WHAT YOU WILL DO: Copy each line from the data that has the word "Attack" in it.

(Stored data entries)
*****
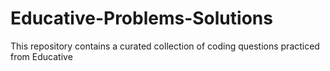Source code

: # Educative-Problems-Solutions
This repository contains a curated collection of coding questions practiced from Educative
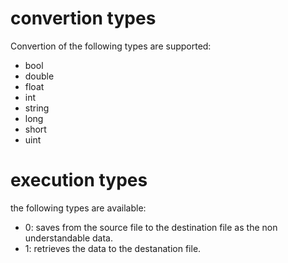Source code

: # convertion types
Convertion of the following types are supported:

* bool
* double
* float
* int
* string
* long
* short
* uint

# execution types
the following types are available:

* 0: saves from the source file to the destination file as the non understandable data.
* 1: retrieves the data to the destanation file.
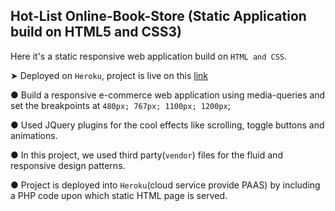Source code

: ## Hot-List Online-Book-Store (Static Application build on HTML5 and CSS3)

Here it's a static responsive web application build on `HTML and CSS`.  

➤ Deployed on `Heroku`, project is live on this [link](https://hotlist-store.herokuapp.com/) 

● Build a responsive e-commerce web application using media-queries and set the breakpoints at `480px; 767px; 1100px; 1200px`;  

● Used JQuery plugins for the cool effects like scrolling, toggle buttons and animations.

● In this project, we used third party(`vendor`) files for the fluid and responsive design patterns.  

● Project is deployed into `Heroku`(cloud service provide PAAS) by including a PHP code upon which static HTML page is served.  



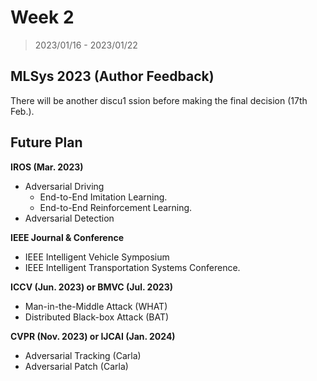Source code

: # Week 2

> 2023/01/16 - 2023/01/22

## MLSys 2023 (Author Feedback)

There will be another discu1
ssion before making the final decision (17th Feb.).

## Future Plan

**IROS (Mar. 2023)**

- Adversarial Driving
    - End-to-End Imitation Learning.
    - End-to-End Reinforcement Learning.
- Adversarial Detection

**IEEE Journal & Conference**

- IEEE Intelligent Vehicle Symposium 
- IEEE Intelligent Transportation Systems Conference.

**ICCV (Jun. 2023) or BMVC (Jul. 2023)**

- Man-in-the-Middle Attack (WHAT)
- Distributed Black-box Attack (BAT)


**CVPR (Nov. 2023) or IJCAI (Jan. 2024)**

- Adversarial Tracking (Carla)
- Adversarial Patch (Carla)
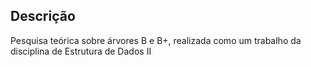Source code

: ## Descrição
Pesquisa teórica sobre árvores B e B+, realizada como um trabalho da disciplina de Estrutura de Dados II
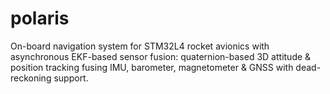 # polaris
On-board navigation system for STM32L4 rocket avionics with asynchronous EKF-based sensor fusion: quaternion-based 3D attitude &amp; position tracking fusing IMU, barometer, magnetometer &amp; GNSS with dead-reckoning support.
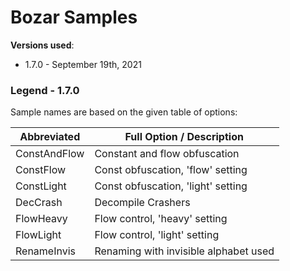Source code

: # Bozar Samples

**Versions used**: 

* 1.7.0 - September 19th, 2021

### Legend - 1.7.0

Sample names are based on the given table of options:

| Abbreviated | Full Option / Description |
| ------------| ------------|
| ConstAndFlow | Constant and flow obfuscation |
| ConstFlow | Const obfuscation, 'flow' setting |
| ConstLight | Const obfuscation, 'light' setting |
| DecCrash | Decompile Crashers |
| FlowHeavy | Flow control, 'heavy' setting |
| FlowLight | Flow control, 'light' setting |
| RenameInvis | Renaming with invisible alphabet used |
*****
EXERCISE RESPONSE:
- Man-in-the-Middle Attack (WHAT)
- Distributed Black-box Attack (BAT)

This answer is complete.